Terms like computer vision, machine learning, and artificial intelligence (AI) have become so common it’s easy to think of each as a single application. The truth is that each represents an entire class of applications that can enable a variety of use cases.

This is why computer vision systems employ a variety of hardware architectures. In some applications, a standard CPU can get the job done by itself. In other cases, a GPU, FPGA, or even a specialized vision processor (VPU) may be needed.

And, of course, these compute architectures can be combined in a variety of configurations. As illustrated in Figure 1, a vision processing pipeline consists of several steps, and different steps are better suited to different processors. For instance, GPUs are often used to process raw video data and perform feature extraction, while VPUs and FPGAs are well suited to analysis.

Machine vision applications consist of a variety of compute functions.
Figure 1. Machine vision applications consist of a variety of compute functions.

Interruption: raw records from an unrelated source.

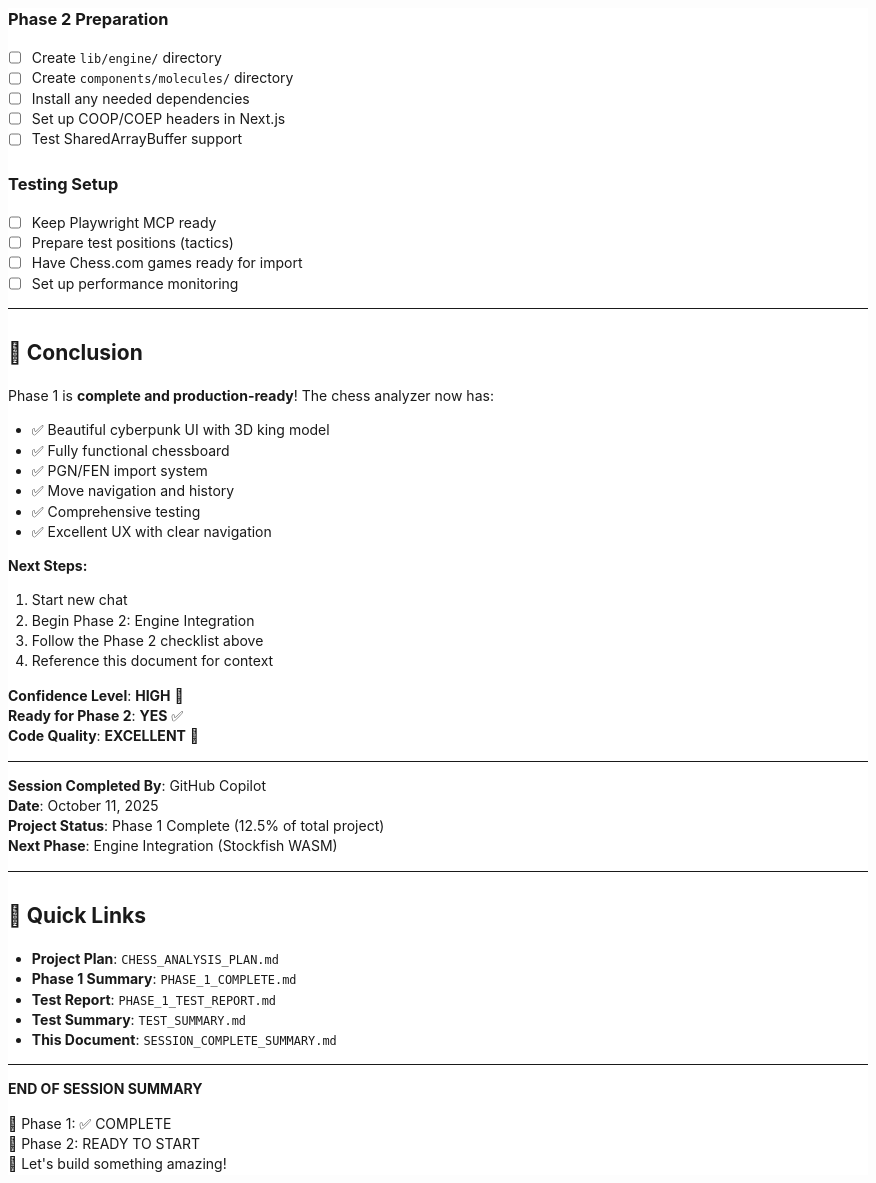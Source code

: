 ### Phase 2 Preparation
- [ ] Create `lib/engine/` directory
- [ ] Create `components/molecules/` directory
- [ ] Install any needed dependencies
- [ ] Set up COOP/COEP headers in Next.js
- [ ] Test SharedArrayBuffer support

### Testing Setup
- [ ] Keep Playwright MCP ready
- [ ] Prepare test positions (tactics)
- [ ] Have Chess.com games ready for import
- [ ] Set up performance monitoring

---

## 🏁 Conclusion

Phase 1 is **complete and production-ready**! The chess analyzer now has:
- ✅ Beautiful cyberpunk UI with 3D king model
- ✅ Fully functional chessboard
- ✅ PGN/FEN import system
- ✅ Move navigation and history
- ✅ Comprehensive testing
- ✅ Excellent UX with clear navigation

**Next Steps:**
1. Start new chat
2. Begin Phase 2: Engine Integration
3. Follow the Phase 2 checklist above
4. Reference this document for context

**Confidence Level**: **HIGH** 🚀  
**Ready for Phase 2**: **YES** ✅  
**Code Quality**: **EXCELLENT** 💯

---

**Session Completed By**: GitHub Copilot  
**Date**: October 11, 2025  
**Project Status**: Phase 1 Complete (12.5% of total project)  
**Next Phase**: Engine Integration (Stockfish WASM)

---

## 🔗 Quick Links

- **Project Plan**: `CHESS_ANALYSIS_PLAN.md`
- **Phase 1 Summary**: `PHASE_1_COMPLETE.md`
- **Test Report**: `PHASE_1_TEST_REPORT.md`
- **Test Summary**: `TEST_SUMMARY.md`
- **This Document**: `SESSION_COMPLETE_SUMMARY.md`

---

**END OF SESSION SUMMARY**

🎯 Phase 1: ✅ COMPLETE  
🚀 Phase 2: READY TO START  
💪 Let's build something amazing!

Seeing the Complexity of Computer Vision

But even a single use case can require multiple types of computer vision, each with different compute requirements. This is particularly true in manufacturing, where every stage on the production line may involve different algorithms, cameras, and compute hardware to perform its own specialized defect-detection task.

Take the manufacturing of diamond-coated saw blades as an example. There are many steps in the process, including:

  • Cutting the raw billet into disks
  • Sintering the diamond coating onto the cutting edge
  • Punching out mounting holes
  • Polishing the disk
  • Sharpening the blade
  • Spray-painting the disk
  • Printing a label
  • Engraving the blade specification onto the disk

As illustrated in Figure 2, a variety of defects can crop up at each of these steps. Each type of defect has its own unique characteristics, and therefore requires a different visual inspection.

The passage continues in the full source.